Problem statement :: Go through the listing below and return each line that includes "proyecto".
*** Block opens ***
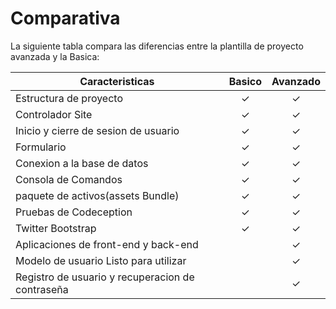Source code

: Comparativa
==========
La siguiente tabla compara las diferencias entre la plantilla de proyecto avanzada y la Basica:


| Caracteristicas  |  Basico  |  Avanzado |
|---|:---:|:---:|
| Estructura de proyecto | ✓ | ✓ |
| Controlador Site | ✓ | ✓ |
| Inicio y cierre de sesion de usuario | ✓ | ✓ |
| Formulario  | ✓ | ✓ |
| Conexion a la base de datos  | ✓ | ✓ |
| Consola de Comandos  | ✓ | ✓ |
| paquete de activos(assets Bundle)  | ✓ | ✓ |
| Pruebas de Codeception  | ✓ | ✓ |
| Twitter Bootstrap   | ✓ | ✓ |
| Aplicaciones de front-end y back-end  |    | ✓ |
| Modelo de usuario Listo para utilizar |    | ✓ |
| Registro de usuario y recuperacion de contraseña  |     | ✓ |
*** Block closes ***
Answer below ::
La siguiente tabla compara las diferencias entre la plantilla de proyecto avanzada y la Basica:
| Estructura de proyecto | ✓ | ✓ |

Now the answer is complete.